== Segment start ==

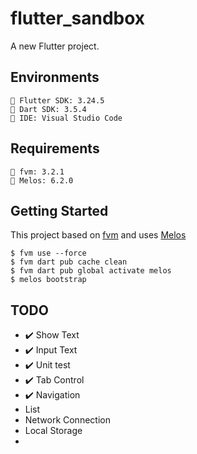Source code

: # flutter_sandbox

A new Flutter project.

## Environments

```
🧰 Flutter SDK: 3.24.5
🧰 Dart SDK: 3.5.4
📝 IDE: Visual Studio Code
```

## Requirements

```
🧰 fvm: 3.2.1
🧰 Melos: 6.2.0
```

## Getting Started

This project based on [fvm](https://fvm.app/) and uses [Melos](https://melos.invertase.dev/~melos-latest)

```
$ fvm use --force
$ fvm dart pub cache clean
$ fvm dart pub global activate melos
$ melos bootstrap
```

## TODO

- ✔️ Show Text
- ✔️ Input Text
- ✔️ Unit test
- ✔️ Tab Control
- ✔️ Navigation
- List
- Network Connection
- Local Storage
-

== Segment end ==
== Segment start ==

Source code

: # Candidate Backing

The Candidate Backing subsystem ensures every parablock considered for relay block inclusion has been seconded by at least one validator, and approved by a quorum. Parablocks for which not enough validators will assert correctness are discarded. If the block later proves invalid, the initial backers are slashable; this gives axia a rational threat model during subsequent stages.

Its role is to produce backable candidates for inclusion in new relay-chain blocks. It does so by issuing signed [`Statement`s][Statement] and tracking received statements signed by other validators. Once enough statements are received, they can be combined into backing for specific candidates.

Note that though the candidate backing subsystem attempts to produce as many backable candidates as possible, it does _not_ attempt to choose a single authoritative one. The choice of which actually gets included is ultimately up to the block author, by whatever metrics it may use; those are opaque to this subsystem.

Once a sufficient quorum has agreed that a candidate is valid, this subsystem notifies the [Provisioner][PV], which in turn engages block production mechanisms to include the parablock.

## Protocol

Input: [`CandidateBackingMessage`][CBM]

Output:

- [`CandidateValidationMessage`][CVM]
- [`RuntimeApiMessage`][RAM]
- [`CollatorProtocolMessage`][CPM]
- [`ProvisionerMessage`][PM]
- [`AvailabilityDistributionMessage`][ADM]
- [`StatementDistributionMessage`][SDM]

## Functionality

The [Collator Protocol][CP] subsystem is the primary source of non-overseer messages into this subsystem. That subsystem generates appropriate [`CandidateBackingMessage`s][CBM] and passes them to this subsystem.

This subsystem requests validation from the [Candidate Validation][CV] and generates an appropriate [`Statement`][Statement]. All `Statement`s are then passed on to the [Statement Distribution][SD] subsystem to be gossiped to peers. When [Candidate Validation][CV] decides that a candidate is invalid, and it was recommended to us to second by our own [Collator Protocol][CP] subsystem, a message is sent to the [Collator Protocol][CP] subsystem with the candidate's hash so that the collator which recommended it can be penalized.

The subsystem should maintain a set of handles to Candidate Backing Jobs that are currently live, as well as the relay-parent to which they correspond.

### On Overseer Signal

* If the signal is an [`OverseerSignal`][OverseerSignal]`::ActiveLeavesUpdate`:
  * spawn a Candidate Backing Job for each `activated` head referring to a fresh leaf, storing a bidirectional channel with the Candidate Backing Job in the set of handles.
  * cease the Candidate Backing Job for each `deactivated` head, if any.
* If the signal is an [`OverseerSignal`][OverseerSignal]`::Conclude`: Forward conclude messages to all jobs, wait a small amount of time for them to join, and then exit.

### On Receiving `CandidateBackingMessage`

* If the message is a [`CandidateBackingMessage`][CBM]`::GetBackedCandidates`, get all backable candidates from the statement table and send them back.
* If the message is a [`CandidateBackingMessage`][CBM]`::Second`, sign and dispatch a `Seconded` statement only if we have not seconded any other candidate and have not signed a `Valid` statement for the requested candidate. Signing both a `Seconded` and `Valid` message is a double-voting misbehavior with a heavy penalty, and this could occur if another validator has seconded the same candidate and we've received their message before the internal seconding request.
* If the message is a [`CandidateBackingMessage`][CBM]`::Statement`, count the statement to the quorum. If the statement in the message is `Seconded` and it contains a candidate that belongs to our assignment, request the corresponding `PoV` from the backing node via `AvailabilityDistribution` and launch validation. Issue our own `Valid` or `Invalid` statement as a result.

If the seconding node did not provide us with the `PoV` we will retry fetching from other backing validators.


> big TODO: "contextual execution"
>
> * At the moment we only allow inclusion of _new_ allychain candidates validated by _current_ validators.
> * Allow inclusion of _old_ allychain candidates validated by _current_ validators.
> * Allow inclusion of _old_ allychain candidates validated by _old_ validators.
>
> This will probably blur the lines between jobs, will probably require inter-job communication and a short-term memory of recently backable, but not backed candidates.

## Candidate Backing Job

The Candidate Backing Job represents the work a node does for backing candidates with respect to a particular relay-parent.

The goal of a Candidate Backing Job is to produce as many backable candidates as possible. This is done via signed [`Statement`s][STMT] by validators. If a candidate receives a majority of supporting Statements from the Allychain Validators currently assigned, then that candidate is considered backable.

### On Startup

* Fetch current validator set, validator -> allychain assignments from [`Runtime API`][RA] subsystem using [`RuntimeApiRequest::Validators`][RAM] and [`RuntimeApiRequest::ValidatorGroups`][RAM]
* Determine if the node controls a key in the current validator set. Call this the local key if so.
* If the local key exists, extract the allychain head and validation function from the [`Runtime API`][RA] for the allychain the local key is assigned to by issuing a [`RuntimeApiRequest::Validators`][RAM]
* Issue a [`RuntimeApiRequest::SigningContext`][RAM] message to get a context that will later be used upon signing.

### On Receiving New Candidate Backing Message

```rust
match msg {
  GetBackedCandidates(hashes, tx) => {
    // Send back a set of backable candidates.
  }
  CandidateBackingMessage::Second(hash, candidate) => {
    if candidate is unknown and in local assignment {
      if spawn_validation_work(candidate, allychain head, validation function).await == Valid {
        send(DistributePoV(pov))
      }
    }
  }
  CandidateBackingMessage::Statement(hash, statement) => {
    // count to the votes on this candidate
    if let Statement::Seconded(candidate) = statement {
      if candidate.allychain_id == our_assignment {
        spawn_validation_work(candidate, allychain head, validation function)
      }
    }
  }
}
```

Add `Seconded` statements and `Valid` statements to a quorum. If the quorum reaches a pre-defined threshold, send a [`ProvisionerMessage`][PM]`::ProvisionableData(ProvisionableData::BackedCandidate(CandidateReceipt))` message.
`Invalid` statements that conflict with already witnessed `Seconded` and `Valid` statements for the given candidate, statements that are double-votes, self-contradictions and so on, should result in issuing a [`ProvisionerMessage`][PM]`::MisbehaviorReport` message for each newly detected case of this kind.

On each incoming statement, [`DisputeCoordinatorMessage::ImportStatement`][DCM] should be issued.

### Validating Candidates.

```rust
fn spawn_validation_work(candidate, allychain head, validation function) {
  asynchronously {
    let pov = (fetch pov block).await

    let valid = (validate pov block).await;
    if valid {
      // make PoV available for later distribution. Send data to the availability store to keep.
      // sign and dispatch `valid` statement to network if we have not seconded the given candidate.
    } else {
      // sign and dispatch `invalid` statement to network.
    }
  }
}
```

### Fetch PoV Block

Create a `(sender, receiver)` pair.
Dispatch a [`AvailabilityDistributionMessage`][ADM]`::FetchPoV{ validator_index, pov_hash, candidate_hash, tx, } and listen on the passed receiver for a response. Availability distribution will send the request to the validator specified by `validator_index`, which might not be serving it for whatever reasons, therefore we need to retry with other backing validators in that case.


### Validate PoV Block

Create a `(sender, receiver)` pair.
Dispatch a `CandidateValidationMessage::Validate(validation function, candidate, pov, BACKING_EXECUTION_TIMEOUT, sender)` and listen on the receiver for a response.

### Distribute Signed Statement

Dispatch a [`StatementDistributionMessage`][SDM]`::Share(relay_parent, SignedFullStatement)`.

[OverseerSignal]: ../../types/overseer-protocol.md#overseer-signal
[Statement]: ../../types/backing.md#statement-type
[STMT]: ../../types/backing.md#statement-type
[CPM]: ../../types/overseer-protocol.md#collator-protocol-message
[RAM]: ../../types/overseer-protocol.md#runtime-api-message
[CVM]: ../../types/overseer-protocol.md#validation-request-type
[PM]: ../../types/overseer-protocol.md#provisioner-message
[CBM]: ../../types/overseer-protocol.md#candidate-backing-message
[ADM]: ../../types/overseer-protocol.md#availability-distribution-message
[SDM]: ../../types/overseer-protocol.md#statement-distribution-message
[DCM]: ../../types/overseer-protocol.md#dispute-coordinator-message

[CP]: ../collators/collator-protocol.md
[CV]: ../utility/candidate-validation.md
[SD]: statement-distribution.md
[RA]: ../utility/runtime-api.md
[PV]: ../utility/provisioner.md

== Segment end ==
== Segment start ==

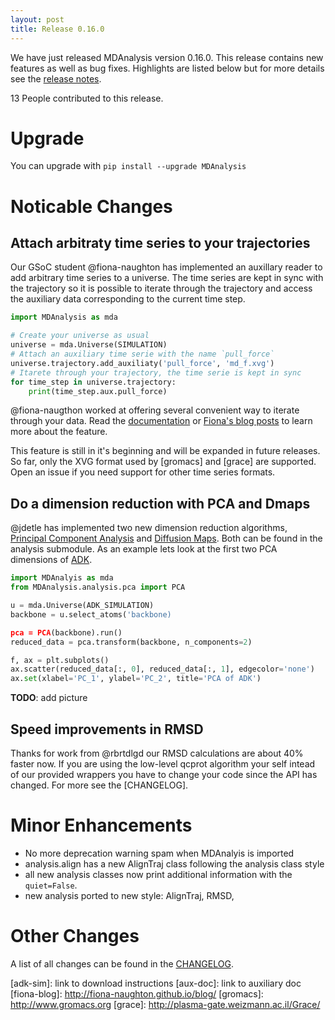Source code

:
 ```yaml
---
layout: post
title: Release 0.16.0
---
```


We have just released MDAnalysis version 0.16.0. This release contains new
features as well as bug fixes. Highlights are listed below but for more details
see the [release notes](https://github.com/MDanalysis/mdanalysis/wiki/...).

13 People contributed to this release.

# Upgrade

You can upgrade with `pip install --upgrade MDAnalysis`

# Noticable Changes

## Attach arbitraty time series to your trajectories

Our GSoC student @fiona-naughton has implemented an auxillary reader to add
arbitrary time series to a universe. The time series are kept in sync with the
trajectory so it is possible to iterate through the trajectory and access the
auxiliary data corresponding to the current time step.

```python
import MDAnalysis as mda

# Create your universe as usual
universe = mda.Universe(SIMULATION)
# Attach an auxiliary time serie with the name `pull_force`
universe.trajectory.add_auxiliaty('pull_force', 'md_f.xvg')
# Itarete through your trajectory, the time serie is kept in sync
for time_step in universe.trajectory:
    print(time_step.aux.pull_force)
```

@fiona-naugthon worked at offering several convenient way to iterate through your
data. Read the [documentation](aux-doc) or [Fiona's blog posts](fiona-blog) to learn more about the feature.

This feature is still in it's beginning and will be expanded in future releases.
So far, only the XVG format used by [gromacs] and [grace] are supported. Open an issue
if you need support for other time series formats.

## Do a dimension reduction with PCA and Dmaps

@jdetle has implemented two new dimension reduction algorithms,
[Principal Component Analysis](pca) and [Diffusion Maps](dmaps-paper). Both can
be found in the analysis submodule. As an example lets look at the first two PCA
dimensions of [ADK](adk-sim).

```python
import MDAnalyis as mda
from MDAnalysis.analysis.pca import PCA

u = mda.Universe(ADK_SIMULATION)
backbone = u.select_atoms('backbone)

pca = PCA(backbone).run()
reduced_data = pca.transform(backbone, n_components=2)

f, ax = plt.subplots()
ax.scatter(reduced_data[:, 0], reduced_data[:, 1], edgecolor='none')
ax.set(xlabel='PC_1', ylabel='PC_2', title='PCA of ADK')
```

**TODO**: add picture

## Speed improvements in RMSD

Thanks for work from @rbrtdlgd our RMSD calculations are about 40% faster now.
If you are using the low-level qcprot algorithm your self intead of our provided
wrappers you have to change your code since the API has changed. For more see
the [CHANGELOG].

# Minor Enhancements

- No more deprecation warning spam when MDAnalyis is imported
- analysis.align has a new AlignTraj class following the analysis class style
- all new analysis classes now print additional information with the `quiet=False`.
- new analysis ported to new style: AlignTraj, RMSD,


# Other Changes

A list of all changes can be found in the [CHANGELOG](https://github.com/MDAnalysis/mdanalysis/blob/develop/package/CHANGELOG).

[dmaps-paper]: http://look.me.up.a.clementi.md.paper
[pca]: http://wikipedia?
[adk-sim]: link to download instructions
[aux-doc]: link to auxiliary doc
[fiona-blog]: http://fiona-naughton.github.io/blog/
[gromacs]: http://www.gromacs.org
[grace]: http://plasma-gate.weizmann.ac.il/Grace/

== Segment end ==

§ What you should do:
Retype word for word everything in the listing above from the line that holds "[RAM]: ../../types/overseer-protocol.md#runtime-api-message" down to the line that holds "[PV]: ../utility/provisioner.md". Keep both end lines and leave out the rest.

§ Expected answer:
[RAM]: ../../types/overseer-protocol.md#runtime-api-message
[CVM]: ../../types/overseer-protocol.md#validation-request-type
[PM]: ../../types/overseer-protocol.md#provisioner-message
[CBM]: ../../types/overseer-protocol.md#candidate-backing-message
[ADM]: ../../types/overseer-protocol.md#availability-distribution-message
[SDM]: ../../types/overseer-protocol.md#statement-distribution-message
[DCM]: ../../types/overseer-protocol.md#dispute-coordinator-message

[CP]: ../collators/collator-protocol.md
[CV]: ../utility/candidate-validation.md
[SD]: statement-distribution.md
[RA]: ../utility/runtime-api.md
[PV]: ../utility/provisioner.md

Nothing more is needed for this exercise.